Ma c’è di più: “Avrebbero potuto tenere in maggiore considerazione alcuni elementi della proposta di legge fatta insieme a Paolo Gentiloni e Deborah Bergamini, soprattutto con riferimento all’e-commerce e all’utilizzo dei servizi Rai per contribuire all’alfabetizzazione del Paese”.

L’incertezza sulle prossime mosse
Al momento la citazione dedicata all’Agenda digitale nel discorso alla Camera di lunedì 29 aprile del presidente Letta non sembra chiarire le prossime mosse sul tema: “La ricerca italiana può e deve rinascere nei nuovi settori di sviluppo come, ad esempio, l’agenda digitale, lo sviluppo verde, le nanotecnologie, l’aerospaziale, il biomedicale, solo per citarne alcuni”.
“Il presidente Letta ha fatto solo un accenno ma non ha chiarito l’approccio che verrà seguito”, spiega Palmieri.
Un consiglio? “Portare a compimento ciò che è stato avviato fin dal 2001 – dichiara Palmieri – , e cercare di portare a termine i lavori in tutti i cantieri aperti: sanità, pubblica amministrazione, Giustizia e soprattutto banda larga”.

Una deduzione…
C’è poi un altro nodo da sciogliere: chi si occuperà di digitale nel nuovo governo?
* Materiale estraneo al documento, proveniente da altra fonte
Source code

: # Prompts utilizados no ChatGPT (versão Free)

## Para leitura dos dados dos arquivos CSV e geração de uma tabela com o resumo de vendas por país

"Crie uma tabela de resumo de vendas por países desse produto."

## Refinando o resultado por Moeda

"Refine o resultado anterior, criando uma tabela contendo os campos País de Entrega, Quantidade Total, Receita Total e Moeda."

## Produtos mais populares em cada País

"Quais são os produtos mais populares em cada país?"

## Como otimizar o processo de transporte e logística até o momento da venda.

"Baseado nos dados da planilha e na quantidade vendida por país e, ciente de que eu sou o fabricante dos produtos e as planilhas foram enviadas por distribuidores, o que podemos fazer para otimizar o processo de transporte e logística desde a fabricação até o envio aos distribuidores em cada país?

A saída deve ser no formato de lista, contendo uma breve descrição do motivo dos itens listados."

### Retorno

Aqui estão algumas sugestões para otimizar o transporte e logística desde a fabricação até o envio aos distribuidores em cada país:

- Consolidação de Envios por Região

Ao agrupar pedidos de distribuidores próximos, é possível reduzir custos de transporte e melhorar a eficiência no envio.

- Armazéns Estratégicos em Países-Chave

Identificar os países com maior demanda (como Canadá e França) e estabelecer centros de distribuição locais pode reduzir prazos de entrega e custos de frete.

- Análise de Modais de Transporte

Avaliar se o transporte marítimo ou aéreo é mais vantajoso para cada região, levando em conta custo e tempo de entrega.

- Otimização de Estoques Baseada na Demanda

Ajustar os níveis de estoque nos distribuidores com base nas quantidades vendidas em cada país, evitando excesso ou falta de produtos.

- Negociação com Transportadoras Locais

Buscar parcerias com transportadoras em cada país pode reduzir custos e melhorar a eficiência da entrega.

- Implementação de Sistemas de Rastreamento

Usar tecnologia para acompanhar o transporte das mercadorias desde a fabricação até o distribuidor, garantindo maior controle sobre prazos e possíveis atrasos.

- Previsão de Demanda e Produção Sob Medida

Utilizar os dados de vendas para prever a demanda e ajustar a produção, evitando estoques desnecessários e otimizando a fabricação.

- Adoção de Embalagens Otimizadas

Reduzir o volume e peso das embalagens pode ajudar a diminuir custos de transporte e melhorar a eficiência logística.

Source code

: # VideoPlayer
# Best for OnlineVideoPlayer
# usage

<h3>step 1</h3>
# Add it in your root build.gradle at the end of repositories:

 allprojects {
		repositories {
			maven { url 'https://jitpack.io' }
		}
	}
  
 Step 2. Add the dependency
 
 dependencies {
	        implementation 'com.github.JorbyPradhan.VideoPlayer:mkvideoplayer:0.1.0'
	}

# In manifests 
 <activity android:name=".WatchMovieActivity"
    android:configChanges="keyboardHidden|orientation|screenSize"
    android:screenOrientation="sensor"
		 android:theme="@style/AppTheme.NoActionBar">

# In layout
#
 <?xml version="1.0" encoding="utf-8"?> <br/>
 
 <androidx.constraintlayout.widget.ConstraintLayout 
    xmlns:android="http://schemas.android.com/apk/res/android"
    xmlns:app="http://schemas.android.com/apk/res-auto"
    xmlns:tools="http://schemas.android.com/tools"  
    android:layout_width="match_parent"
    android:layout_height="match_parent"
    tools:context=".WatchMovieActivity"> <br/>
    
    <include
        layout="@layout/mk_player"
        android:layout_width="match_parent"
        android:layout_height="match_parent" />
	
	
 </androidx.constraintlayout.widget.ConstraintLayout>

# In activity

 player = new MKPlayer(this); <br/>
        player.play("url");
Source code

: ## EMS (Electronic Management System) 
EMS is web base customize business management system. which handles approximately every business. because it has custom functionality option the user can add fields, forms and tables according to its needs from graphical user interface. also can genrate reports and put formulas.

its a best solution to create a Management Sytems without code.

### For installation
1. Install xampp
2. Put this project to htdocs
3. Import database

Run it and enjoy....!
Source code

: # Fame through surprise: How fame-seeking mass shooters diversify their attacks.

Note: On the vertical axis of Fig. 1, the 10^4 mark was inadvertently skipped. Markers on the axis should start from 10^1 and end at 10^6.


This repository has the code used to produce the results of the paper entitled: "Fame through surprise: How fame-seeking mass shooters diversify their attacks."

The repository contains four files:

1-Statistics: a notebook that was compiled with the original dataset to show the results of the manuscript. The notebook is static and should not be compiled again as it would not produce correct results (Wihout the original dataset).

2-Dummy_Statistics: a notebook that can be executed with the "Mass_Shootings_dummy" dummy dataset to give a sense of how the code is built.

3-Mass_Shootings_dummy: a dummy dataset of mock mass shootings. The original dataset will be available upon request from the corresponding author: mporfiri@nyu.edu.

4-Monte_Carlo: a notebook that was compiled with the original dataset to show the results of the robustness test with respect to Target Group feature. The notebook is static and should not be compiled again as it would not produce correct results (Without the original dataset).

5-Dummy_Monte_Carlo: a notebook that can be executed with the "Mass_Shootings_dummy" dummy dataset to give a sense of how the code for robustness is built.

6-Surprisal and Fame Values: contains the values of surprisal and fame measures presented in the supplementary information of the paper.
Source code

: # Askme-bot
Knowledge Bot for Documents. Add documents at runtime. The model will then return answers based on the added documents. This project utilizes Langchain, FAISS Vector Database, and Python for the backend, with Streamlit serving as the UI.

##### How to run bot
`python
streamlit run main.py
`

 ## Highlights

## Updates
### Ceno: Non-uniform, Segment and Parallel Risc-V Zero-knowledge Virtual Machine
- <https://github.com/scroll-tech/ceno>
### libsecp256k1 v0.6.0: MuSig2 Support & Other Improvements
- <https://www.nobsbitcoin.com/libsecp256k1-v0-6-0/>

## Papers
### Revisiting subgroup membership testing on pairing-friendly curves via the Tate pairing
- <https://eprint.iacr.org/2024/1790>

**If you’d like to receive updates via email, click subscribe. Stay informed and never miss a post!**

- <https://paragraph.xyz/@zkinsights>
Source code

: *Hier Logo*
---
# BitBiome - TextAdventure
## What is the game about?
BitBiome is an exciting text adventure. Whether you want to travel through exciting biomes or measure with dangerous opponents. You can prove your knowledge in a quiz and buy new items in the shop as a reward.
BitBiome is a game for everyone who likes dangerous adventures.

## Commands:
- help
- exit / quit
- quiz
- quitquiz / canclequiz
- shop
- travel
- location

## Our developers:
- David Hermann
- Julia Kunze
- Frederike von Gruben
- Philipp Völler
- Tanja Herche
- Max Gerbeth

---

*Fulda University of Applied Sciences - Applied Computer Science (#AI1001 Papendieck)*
Anche se nessuno si è ancora è pronunciato, visto che le deleghe non sono state ancora assegnate ai sottosegretari il responsabile Internet del Pdl fa una deduzione: “Non essendoci un sottosegretario con delega e visto il ruolo cruciale assegnato all’Agenzia digitale, io deduco che la considerazione fatta dal governo a riguardo sia che il digitale è talmente pervasivo che oramai non serve una responsabilità specifica ma ogni ministero deve sviluppare la propria attività digitale”, commenta Palmieri.

Il vuoto culturale e un nuovo approccio
E con riferimento a quanto sostenuto da Alfonso Fuggetta in una recente intervista su Formiche.net. relativa a una assenza di persone qualificate in materia digitale nel nuovo governo, Palmieri dichiara: “Il digitale è una materia appannaggio di pochi e spero che al governo abbiano l’accortezza di far riferimento ai parlamentari che in passato si sono occupati professionalmente della tematica”.
Ciò che più preoccupa per Palmieri è il fatto che in Italia manca una cultura radicata rispetto a tali tematiche, fanalino di coda nei confronti di altri problemi ritenuti sempre prioritari per il Paese. “Ma nel 2013 Internet è un motore di sviluppo che non può essere sconfinato come una cosa per smanettoni. Smartphone e tablet hanno contribuito ad esempio alla digitalizzazione dell’Italia”.
Un approccio sbagliato al digitale insomma, messo in risalto anche dalla recente vicenda legata al presidente della Camera Laura Boldrini, che dopo aver ricevuto ripetute minacce via web ha scatenato l’appello a leggi speciali per disciplinare i reati online.

Approccio per Palmieri condiviso insieme dalle Istituzioni e dai mezzi di comunicazione, rei di soffermarsi troppo sui lati oscuri della Rete tralasciando il tanto di buono che c’è.
Per dare uno spiraglio di speranza a coloro i quali vogliano vedere nella Rete una possibilità di sviluppo anche personale, per Palmieri è necessario un cambio di atteggiamento innanzitutto da parte di coloro che raccontano il digitale nel nostro Paese.
“Faccio il tifo affinché ogni ministro completi i progetti in cantiere sull’Agenda digitale e ne avvii di nuovi”, conclude Palmieri.